Optomechanical disk resonator in the quantum ground state of motion
Andrea Barbero, Samuel Pautrel, Bertrand Evrard, Jérémy Bon, Romain Dezert, Aristide Lemaître, Adrien Borne, Ivan Favero
TL;DR
This work demonstrates a GaAs optomechanical disk resonator prepared near its quantum ground state, achieving a mean phonon occupancy of $\langle n_b\rangle=0.66\pm0.20$ at $T\approx11$ mK. Ground-state cooling is inferred via Brillouin sideband thermometry using evanescent coupling to a WGM and single-photon counting, with a measured single-photon coupling rate $g_0/2\pi=212\pm14$ kHz. The study reveals laser-induced heating as a fundamental limitation, showing fast intracavity heating ($<100$ ns) and slow extracavity heating ($>20$ μs) that depend on the average optical power and duty cycle.
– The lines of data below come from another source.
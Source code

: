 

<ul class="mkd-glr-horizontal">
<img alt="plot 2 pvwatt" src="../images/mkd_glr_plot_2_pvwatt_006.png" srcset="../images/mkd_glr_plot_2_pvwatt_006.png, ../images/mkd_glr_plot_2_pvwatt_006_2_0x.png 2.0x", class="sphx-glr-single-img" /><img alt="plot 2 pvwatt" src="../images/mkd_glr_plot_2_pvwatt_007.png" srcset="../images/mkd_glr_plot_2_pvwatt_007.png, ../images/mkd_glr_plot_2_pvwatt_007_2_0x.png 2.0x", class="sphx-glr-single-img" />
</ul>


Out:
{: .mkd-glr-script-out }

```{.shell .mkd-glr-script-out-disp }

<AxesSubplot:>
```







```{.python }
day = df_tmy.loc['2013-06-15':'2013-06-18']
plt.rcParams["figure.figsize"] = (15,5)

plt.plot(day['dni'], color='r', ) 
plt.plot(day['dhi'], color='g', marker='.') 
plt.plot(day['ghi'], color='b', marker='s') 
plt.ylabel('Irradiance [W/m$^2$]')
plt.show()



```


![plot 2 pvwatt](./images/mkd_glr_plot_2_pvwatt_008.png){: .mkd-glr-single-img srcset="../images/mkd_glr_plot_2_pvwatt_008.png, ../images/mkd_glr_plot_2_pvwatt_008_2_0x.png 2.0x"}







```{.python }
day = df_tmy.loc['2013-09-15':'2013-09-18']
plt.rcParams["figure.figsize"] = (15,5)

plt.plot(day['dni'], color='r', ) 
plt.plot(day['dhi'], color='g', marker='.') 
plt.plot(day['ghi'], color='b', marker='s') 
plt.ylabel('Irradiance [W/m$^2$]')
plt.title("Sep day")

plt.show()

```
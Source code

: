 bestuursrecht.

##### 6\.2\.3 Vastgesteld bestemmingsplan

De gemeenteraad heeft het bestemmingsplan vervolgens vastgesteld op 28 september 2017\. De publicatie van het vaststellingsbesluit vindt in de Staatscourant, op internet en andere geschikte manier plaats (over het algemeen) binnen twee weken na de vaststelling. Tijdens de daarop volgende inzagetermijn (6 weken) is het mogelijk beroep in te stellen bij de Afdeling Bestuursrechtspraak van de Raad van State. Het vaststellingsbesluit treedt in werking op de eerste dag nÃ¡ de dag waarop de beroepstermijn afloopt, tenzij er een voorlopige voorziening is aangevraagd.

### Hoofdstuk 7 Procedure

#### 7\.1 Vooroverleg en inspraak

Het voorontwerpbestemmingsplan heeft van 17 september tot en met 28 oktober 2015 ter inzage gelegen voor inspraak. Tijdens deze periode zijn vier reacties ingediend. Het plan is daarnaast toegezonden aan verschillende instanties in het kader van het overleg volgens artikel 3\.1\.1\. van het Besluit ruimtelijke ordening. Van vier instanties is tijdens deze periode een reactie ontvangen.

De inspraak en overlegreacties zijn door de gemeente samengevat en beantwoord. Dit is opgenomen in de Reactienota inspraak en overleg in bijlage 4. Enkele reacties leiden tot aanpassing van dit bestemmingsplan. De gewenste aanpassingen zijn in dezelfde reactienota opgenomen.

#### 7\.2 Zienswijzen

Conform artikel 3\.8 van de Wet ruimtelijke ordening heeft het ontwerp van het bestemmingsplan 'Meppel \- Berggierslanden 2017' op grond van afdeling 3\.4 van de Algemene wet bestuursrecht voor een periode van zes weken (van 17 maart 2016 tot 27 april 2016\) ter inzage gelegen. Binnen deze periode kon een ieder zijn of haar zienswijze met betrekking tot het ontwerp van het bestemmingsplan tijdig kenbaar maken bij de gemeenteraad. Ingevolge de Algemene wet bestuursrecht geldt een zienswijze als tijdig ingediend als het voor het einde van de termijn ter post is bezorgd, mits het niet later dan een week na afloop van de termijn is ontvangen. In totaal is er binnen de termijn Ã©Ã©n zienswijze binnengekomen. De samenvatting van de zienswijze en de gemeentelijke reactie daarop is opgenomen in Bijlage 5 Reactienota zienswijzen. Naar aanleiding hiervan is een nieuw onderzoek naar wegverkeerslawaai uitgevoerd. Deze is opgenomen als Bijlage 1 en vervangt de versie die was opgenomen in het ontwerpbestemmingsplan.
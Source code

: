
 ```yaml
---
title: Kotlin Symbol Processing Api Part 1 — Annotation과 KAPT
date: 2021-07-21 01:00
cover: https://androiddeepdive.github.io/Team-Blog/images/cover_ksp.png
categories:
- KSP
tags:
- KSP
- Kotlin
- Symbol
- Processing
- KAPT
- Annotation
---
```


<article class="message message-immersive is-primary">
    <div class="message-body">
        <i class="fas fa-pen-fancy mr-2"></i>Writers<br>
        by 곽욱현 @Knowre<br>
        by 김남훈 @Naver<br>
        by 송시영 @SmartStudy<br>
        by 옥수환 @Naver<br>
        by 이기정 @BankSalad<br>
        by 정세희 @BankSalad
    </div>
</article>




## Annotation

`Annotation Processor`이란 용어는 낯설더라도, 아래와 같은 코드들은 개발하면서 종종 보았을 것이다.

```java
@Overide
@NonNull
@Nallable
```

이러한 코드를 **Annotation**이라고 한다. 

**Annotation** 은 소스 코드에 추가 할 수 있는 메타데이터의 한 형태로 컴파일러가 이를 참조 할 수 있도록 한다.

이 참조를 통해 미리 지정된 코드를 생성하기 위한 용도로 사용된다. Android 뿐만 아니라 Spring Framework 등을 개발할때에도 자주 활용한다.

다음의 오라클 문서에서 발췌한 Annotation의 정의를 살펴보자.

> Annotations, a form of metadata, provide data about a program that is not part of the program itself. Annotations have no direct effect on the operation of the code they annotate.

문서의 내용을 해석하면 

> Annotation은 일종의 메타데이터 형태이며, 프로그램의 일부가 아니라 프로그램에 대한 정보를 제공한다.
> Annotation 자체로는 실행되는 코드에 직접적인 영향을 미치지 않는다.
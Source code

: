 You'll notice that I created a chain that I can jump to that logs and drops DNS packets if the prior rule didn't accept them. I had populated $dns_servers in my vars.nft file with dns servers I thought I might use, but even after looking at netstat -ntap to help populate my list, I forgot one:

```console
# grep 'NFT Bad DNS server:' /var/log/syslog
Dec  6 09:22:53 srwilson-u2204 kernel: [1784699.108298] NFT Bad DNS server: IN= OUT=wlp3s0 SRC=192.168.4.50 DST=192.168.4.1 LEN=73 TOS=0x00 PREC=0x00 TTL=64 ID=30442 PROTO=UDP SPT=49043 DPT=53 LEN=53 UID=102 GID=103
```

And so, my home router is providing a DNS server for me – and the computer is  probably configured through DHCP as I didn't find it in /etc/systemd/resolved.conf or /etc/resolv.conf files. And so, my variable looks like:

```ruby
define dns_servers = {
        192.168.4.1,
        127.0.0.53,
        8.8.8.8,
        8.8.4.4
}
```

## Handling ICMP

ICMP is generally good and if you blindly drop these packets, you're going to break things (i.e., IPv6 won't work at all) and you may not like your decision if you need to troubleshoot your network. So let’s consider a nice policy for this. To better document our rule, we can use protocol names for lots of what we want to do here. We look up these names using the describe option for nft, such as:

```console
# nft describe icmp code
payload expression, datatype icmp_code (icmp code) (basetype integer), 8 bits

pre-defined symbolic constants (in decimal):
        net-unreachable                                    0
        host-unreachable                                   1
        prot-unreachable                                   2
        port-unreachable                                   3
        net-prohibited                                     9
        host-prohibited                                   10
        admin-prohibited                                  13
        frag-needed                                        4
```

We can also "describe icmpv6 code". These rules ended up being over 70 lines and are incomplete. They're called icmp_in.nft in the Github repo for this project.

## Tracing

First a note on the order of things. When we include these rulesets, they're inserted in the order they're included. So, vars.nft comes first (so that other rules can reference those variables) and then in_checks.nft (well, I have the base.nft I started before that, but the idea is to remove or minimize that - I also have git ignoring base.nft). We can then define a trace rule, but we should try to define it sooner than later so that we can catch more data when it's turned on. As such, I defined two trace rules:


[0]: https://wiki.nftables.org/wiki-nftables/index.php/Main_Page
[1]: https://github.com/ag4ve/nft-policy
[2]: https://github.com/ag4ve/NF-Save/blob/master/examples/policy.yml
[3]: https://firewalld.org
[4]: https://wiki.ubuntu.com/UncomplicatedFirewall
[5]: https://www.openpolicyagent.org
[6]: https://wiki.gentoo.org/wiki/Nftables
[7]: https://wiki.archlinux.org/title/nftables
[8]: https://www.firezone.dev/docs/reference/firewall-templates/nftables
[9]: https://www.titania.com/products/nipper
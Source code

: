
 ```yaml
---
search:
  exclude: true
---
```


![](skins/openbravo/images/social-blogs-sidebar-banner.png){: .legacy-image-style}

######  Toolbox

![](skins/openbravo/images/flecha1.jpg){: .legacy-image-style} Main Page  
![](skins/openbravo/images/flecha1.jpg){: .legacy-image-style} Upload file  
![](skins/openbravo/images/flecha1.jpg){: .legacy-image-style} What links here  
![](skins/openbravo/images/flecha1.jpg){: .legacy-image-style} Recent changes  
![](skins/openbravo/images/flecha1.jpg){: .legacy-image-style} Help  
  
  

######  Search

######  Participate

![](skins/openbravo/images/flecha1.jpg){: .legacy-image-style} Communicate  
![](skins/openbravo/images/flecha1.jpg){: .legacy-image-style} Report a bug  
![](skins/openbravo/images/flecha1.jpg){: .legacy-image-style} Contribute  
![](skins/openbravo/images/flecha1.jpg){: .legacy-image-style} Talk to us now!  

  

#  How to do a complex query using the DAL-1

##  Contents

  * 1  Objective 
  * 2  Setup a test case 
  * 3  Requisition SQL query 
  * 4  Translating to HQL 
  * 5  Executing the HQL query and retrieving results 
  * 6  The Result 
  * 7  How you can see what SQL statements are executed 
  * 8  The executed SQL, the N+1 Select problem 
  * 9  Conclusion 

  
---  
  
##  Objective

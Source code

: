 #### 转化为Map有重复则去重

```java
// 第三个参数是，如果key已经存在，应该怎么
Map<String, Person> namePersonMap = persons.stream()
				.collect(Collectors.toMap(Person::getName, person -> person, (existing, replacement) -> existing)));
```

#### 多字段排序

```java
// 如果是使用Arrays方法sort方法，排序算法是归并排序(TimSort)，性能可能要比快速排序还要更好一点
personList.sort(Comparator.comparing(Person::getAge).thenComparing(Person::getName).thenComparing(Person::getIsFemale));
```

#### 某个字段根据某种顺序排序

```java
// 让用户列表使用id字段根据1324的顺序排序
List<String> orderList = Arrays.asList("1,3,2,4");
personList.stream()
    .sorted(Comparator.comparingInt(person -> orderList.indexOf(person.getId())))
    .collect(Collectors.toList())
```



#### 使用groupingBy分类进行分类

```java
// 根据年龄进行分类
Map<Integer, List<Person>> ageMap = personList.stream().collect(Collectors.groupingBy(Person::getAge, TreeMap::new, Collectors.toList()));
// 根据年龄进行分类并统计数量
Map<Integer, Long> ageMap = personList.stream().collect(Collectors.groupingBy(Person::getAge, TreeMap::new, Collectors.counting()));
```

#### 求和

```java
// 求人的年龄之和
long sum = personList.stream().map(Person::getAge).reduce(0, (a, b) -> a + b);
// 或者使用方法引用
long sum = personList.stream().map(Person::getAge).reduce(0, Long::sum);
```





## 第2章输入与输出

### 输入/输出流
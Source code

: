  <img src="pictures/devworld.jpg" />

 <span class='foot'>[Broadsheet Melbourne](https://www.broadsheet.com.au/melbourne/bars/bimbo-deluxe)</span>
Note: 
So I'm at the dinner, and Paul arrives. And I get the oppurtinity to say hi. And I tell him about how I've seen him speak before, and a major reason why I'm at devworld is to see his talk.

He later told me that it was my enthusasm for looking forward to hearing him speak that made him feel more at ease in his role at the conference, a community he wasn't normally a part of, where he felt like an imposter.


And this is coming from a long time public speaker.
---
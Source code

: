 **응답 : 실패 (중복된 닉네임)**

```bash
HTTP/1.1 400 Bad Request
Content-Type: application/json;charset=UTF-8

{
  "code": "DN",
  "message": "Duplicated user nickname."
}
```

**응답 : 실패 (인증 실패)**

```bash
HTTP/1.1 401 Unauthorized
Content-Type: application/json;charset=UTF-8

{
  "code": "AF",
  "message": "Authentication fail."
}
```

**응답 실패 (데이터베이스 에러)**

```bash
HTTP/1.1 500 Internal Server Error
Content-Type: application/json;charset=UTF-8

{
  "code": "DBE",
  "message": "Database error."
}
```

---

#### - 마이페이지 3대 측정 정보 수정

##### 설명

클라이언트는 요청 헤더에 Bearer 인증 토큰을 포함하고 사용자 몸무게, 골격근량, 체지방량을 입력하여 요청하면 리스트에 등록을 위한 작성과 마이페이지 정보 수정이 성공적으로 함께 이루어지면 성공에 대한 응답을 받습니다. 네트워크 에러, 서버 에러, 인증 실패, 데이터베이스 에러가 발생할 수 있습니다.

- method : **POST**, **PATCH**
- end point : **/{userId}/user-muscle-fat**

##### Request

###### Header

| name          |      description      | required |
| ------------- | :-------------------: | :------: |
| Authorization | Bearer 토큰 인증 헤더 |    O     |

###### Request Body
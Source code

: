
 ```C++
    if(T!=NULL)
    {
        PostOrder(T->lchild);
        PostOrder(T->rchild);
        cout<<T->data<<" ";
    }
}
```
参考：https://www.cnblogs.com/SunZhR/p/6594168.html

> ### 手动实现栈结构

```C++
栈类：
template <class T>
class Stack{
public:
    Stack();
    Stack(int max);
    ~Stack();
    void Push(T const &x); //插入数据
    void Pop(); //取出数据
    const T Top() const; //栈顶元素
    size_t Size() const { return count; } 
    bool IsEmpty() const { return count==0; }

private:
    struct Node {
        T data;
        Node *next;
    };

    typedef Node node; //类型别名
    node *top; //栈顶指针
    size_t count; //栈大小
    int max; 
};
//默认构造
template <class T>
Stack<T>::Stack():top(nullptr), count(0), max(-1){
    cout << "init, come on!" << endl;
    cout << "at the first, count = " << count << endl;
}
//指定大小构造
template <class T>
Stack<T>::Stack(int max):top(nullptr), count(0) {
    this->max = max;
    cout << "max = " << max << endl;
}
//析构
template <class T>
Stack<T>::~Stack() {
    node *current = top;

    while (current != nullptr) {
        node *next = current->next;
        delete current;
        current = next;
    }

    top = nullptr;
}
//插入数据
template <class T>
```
These results establish optomechanical disk resonators as viable quantum devices and highlight practical considerations for achieving deeper cooling and high-sensitivity sensing on-chip.
Abstract
Although they have enabled several advances in the field of optomechanics, optomechanical disk resonators have not yet been operated in the quantum regime. We present the first experimental demonstration of an optomechanical disk resonator prepared in the quantum ground state. With a gigahertz frequency, the mechanical breathing mode of the investigated semiconductor disk reaches a level of excitation below a single phonon when cooled in a dilution refrigerator. We quantify the phonon occupancy of the mechanical mode by performing Brillouin sideband spectroscopy: a conical optical fiber is evanescently coupled to the disk optical whispering-gallery mode, and Stokes and anti-Stokes photons scattered by phonon emission and absorption are counted on a single-photon detector. We measure a suppression of the absorption process corresponding to a phonon occupancy of $0.66\pm0.20$. We experimentally investigate the mechanisms ruling laser-induced heating, which limits the lowest measurable phonon occupancy, and notably witness an extra-cavity heating effect.